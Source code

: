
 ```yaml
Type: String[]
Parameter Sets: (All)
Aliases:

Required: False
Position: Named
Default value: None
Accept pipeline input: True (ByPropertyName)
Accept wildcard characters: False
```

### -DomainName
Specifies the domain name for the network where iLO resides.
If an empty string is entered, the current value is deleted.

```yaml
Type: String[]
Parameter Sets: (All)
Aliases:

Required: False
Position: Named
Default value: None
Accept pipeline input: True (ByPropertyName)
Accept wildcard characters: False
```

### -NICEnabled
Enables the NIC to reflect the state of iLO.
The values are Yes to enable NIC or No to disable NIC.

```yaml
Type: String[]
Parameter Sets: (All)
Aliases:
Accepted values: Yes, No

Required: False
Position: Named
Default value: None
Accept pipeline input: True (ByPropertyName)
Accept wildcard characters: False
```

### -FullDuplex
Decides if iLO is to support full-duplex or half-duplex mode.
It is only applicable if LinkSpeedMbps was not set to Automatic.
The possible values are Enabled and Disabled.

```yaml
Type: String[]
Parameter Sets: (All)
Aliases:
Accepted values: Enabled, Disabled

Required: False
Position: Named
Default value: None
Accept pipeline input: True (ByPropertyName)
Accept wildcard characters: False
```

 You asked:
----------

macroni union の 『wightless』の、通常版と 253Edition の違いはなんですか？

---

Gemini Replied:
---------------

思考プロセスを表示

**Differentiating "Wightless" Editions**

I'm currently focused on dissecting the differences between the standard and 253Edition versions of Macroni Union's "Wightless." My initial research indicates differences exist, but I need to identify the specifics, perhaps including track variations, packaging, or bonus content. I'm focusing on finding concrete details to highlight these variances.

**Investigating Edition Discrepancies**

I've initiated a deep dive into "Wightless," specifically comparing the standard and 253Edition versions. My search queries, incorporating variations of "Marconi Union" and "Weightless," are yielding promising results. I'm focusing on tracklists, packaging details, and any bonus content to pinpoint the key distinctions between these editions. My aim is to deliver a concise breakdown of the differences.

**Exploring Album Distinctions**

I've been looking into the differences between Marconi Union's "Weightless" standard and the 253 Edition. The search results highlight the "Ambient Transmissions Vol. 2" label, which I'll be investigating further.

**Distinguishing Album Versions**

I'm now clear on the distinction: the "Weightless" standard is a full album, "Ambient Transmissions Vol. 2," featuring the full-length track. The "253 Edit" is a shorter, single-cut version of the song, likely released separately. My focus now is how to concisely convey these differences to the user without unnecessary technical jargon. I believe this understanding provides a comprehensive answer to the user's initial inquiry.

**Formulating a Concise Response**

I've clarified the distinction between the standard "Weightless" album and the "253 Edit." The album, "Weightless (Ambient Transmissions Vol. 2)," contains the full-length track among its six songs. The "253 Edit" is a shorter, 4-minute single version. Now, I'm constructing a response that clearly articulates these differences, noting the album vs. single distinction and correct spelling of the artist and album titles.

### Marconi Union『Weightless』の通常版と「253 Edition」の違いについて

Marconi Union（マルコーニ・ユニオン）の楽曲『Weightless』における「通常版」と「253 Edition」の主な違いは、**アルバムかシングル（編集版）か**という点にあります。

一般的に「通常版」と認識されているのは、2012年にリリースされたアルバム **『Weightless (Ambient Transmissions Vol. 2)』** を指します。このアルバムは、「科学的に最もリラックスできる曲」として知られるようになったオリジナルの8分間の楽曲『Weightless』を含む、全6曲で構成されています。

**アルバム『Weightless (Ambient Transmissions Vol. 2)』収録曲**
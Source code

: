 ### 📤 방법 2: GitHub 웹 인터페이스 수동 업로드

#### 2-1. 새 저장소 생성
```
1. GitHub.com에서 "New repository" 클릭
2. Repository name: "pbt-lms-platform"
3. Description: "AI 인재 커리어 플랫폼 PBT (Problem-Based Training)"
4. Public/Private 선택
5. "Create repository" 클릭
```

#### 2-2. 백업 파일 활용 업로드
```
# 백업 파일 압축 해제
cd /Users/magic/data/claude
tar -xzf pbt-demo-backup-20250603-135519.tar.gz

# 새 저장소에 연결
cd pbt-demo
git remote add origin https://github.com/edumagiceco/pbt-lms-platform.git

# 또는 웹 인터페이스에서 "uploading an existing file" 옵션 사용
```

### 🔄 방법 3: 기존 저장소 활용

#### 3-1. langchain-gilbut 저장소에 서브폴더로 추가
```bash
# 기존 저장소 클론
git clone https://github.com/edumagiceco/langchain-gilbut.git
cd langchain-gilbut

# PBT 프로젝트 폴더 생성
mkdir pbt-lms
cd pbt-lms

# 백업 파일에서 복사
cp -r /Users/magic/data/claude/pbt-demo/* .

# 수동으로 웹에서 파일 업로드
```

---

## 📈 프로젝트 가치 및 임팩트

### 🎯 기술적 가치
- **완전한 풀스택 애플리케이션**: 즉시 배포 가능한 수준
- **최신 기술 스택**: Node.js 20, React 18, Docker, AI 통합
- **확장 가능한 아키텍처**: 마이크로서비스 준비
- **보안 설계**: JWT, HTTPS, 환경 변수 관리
-*-
Exercise description
Each record above should be transcribed exactly.

Finished task
Source code

:
 ```yaml
Type: String[]
Parameter Sets: (All)
Aliases:

Required: False
Position: Named
Default value: None
Accept pipeline input: True (ByPropertyName)
Accept wildcard characters: False
```

### -DomainName
Specifies the domain name for the network where iLO resides.
If an empty string is entered, the current value is deleted.

```yaml
Type: String[]
Parameter Sets: (All)
Aliases:

Required: False
Position: Named
Default value: None
Accept pipeline input: True (ByPropertyName)
Accept wildcard characters: False
```

### -NICEnabled
Enables the NIC to reflect the state of iLO.
The values are Yes to enable NIC or No to disable NIC.

```yaml
Type: String[]
Parameter Sets: (All)
Aliases:
Accepted values: Yes, No

Required: False
Position: Named
Default value: None
Accept pipeline input: True (ByPropertyName)
Accept wildcard characters: False
```

### -FullDuplex
Decides if iLO is to support full-duplex or half-duplex mode.
It is only applicable if LinkSpeedMbps was not set to Automatic.
The possible values are Enabled and Disabled.

```yaml
Type: String[]
Parameter Sets: (All)
Aliases:
Accepted values: Enabled, Disabled

Required: False
Position: Named
Default value: None
Accept pipeline input: True (ByPropertyName)
Accept wildcard characters: False
```

 You asked:
----------

macroni union の 『wightless』の、通常版と 253Edition の違いはなんですか？

---

Gemini Replied:
---------------

思考プロセスを表示

**Differentiating "Wightless" Editions**

I'm currently focused on dissecting the differences between the standard and 253Edition versions of Macroni Union's "Wightless." My initial research indicates differences exist, but I need to identify the specifics, perhaps including track variations, packaging, or bonus content. I'm focusing on finding concrete details to highlight these variances.

**Investigating Edition Discrepancies**

I've initiated a deep dive into "Wightless," specifically comparing the standard and 253Edition versions. My search queries, incorporating variations of "Marconi Union" and "Weightless," are yielding promising results. I'm focusing on tracklists, packaging details, and any bonus content to pinpoint the key distinctions between these editions. My aim is to deliver a concise breakdown of the differences.

**Exploring Album Distinctions**

I've been looking into the differences between Marconi Union's "Weightless" standard and the 253 Edition. The search results highlight the "Ambient Transmissions Vol. 2" label, which I'll be investigating further.

**Distinguishing Album Versions**

I'm now clear on the distinction: the "Weightless" standard is a full album, "Ambient Transmissions Vol. 2," featuring the full-length track. The "253 Edit" is a shorter, single-cut version of the song, likely released separately. My focus now is how to concisely convey these differences to the user without unnecessary technical jargon. I believe this understanding provides a comprehensive answer to the user's initial inquiry.

**Formulating a Concise Response**

I've clarified the distinction between the standard "Weightless" album and the "253 Edit." The album, "Weightless (Ambient Transmissions Vol. 2)," contains the full-length track among its six songs. The "253 Edit" is a shorter, 4-minute single version. Now, I'm constructing a response that clearly articulates these differences, noting the album vs. single distinction and correct spelling of the artist and album titles.

### Marconi Union『Weightless』の通常版と「253 Edition」の違いについて

Marconi Union（マルコーニ・ユニオン）の楽曲『Weightless』における「通常版」と「253 Edition」の主な違いは、**アルバムかシングル（編集版）か**という点にあります。

一般的に「通常版」と認識されているのは、2012年にリリースされたアルバム **『Weightless (Ambient Transmissions Vol. 2)』** を指します。このアルバムは、「科学的に最もリラックスできる曲」として知られるようになったオリジナルの8分間の楽曲『Weightless』を含む、全6曲で構成されています。

**アルバム『Weightless (Ambient Transmissions Vol. 2)』収録曲**
Source code

: ### 📤 방법 2: GitHub 웹 인터페이스 수동 업로드

#### 2-1. 새 저장소 생성
```
1. GitHub.com에서 "New repository" 클릭
2. Repository name: "pbt-lms-platform"
3. Description: "AI 인재 커리어 플랫폼 PBT (Problem-Based Training)"
4. Public/Private 선택
5. "Create repository" 클릭
```

#### 2-2. 백업 파일 활용 업로드
```
# 백업 파일 압축 해제
cd /Users/magic/data/claude
tar -xzf pbt-demo-backup-20250603-135519.tar.gz

# 새 저장소에 연결
cd pbt-demo
git remote add origin https://github.com/edumagiceco/pbt-lms-platform.git

# 또는 웹 인터페이스에서 "uploading an existing file" 옵션 사용
```

### 🔄 방법 3: 기존 저장소 활용

#### 3-1. langchain-gilbut 저장소에 서브폴더로 추가
```bash
# 기존 저장소 클론
git clone https://github.com/edumagiceco/langchain-gilbut.git
cd langchain-gilbut

# PBT 프로젝트 폴더 생성
mkdir pbt-lms
cd pbt-lms

# 백업 파일에서 복사
cp -r /Users/magic/data/claude/pbt-demo/* .

# 수동으로 웹에서 파일 업로드
```

---

## 📈 프로젝트 가치 및 임팩트

### 🎯 기술적 가치
- **완전한 풀스택 애플리케이션**: 즉시 배포 가능한 수준
- **최신 기술 스택**: Node.js 20, React 18, Docker, AI 통합
- **확장 가능한 아키텍처**: 마이크로서비스 준비
- **보안 설계**: JWT, HTTPS, 환경 변수 관리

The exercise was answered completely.